- [Task material]:
-- Opening Marker --

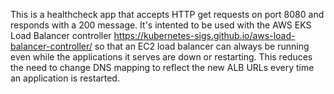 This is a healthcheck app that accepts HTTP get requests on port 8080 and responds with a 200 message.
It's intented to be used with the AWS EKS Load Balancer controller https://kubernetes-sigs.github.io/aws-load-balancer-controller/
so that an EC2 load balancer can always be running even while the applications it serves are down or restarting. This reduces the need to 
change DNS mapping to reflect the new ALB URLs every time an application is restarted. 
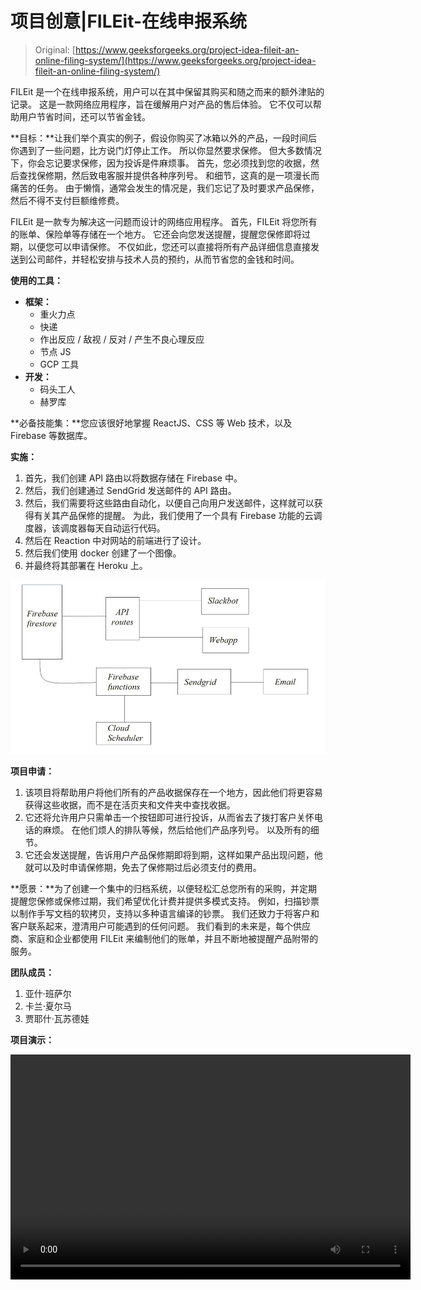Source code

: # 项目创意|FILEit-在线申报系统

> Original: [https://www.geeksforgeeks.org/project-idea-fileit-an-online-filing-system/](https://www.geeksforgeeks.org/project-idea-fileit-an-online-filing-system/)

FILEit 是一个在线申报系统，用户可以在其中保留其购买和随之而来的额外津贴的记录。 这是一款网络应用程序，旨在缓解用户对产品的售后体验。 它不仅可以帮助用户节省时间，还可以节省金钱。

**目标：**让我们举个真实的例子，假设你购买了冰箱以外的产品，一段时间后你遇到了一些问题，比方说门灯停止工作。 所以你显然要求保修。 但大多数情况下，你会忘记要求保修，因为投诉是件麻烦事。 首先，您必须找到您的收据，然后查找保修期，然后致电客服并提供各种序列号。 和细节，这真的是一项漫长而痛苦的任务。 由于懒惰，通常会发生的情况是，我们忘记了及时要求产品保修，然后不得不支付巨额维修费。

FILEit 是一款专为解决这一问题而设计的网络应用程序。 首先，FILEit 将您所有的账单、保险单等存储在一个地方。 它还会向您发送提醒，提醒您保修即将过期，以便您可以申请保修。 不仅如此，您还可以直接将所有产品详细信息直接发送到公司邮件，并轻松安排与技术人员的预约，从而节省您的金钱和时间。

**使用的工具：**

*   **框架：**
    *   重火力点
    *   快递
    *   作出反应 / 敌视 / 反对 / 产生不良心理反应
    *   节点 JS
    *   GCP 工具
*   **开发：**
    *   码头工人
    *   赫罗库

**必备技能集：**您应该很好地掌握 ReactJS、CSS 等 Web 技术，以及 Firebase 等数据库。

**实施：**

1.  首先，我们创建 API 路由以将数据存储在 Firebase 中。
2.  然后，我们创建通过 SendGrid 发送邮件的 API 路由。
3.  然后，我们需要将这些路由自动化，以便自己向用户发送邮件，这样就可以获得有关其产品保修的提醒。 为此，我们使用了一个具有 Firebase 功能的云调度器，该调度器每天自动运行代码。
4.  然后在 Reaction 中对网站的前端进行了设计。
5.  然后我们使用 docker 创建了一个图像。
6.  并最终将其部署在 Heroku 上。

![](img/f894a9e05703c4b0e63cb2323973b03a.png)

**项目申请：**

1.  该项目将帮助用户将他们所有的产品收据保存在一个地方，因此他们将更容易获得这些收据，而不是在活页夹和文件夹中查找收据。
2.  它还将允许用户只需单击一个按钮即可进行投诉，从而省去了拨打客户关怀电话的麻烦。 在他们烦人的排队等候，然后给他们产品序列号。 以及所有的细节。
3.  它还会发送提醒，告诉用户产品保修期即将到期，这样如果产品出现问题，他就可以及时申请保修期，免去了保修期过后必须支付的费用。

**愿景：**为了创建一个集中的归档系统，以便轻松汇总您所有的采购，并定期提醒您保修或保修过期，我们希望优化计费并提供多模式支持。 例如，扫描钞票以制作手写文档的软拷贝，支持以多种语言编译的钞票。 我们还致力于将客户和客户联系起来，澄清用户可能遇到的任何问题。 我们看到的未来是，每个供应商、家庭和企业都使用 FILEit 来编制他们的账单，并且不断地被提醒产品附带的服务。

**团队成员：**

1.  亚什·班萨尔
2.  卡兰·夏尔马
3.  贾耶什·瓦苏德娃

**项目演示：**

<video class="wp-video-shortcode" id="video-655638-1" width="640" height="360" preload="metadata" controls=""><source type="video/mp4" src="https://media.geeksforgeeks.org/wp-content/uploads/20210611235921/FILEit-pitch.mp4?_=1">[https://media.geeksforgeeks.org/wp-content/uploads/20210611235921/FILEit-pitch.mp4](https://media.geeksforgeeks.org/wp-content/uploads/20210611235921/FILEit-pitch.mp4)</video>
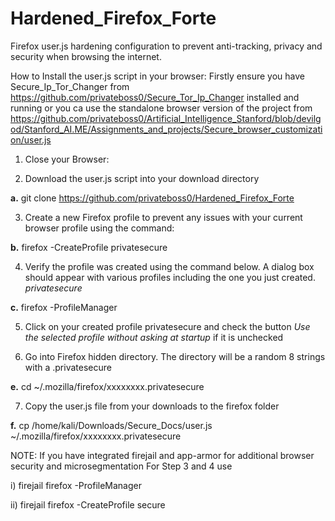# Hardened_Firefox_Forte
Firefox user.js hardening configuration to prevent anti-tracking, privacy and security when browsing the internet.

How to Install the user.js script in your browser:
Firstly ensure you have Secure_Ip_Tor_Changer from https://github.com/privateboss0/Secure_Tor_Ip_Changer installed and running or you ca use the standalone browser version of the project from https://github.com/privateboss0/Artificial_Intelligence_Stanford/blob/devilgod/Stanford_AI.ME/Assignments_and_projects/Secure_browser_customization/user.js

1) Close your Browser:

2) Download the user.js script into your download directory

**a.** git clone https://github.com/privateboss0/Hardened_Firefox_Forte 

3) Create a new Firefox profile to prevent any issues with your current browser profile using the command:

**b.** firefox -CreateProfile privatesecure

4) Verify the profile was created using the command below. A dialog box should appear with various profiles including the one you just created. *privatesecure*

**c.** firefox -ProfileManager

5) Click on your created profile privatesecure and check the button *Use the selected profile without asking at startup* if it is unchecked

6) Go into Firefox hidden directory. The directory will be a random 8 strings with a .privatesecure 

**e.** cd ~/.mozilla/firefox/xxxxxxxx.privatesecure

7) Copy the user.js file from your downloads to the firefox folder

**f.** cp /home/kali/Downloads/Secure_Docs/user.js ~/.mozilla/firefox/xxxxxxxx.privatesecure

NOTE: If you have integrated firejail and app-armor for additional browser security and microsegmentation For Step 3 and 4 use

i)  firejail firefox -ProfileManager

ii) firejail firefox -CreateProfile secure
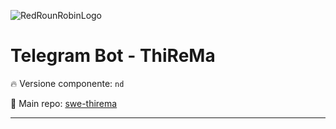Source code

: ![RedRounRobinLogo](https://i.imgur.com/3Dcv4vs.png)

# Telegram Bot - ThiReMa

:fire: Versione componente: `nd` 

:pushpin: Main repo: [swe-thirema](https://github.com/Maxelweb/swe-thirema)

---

-- Closing Marker --
-- Opening Marker --

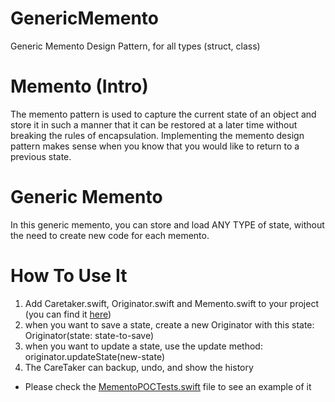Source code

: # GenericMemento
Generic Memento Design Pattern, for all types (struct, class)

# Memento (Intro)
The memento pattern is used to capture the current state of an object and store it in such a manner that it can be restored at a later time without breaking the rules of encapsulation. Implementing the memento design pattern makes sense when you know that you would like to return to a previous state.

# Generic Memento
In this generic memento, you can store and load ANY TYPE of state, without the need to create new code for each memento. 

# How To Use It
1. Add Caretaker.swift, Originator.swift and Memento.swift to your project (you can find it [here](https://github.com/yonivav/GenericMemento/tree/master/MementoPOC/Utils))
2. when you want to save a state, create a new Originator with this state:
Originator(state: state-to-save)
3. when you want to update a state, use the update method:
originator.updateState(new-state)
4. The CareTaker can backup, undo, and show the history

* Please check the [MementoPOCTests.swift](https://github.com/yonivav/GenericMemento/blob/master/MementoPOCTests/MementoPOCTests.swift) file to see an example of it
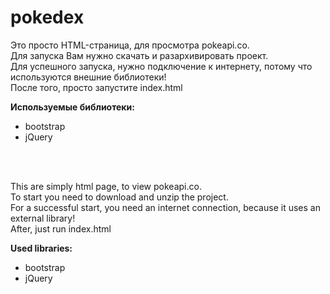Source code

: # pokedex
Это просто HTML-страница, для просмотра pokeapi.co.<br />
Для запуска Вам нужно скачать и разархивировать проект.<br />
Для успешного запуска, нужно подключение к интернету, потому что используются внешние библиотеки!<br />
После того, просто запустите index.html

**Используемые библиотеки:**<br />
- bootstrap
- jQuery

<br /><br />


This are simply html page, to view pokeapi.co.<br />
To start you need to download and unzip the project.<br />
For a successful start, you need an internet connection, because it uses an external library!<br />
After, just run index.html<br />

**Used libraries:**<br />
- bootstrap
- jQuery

-- Closing Marker --

Tally, in the data above, the lines where the word "master" occurs, and give the figure alone.

2